MATERIAL TO PROCESS below:

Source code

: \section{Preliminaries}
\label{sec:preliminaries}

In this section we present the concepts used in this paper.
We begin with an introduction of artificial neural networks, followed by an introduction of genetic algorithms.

End of MATERIAL TO PROCESS.
MATERIAL TO PROCESS below:

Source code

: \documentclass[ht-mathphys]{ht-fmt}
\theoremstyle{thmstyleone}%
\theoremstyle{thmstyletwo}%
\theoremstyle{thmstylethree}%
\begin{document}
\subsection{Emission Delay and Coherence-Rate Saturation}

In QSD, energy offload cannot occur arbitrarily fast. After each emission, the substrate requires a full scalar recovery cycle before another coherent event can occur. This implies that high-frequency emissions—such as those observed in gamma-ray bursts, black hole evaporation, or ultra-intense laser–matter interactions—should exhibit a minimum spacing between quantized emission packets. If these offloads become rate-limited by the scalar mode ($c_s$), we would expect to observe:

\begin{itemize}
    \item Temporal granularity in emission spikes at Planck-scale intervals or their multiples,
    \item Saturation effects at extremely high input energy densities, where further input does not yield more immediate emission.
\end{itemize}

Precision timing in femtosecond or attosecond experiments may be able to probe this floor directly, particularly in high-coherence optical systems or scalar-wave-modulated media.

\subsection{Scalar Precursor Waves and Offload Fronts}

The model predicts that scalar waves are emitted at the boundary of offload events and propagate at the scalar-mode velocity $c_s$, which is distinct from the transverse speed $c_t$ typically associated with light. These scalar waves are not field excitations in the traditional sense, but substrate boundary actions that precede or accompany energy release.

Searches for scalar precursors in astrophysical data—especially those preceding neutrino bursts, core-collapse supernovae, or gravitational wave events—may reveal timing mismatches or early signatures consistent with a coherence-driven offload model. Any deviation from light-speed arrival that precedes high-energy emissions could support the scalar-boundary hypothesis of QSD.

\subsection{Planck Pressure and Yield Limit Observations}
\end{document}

End of MATERIAL TO PROCESS.

**TASK ITEM:**
Look back at the data above. Transcribe exactly the lines starting at the line that contains "more immediate emission." and ending at the line that contains "Precursor Waves and".

**RESPONSE BELOW:**
    \item Saturation effects at extremely high input energy densities, where further input does not yield more immediate emission.
\end{itemize}

Precision timing in femtosecond or attosecond experiments may be able to probe this floor directly, particularly in high-coherence optical systems or scalar-wave-modulated media.

\subsection{Scalar Precursor Waves and Offload Fronts}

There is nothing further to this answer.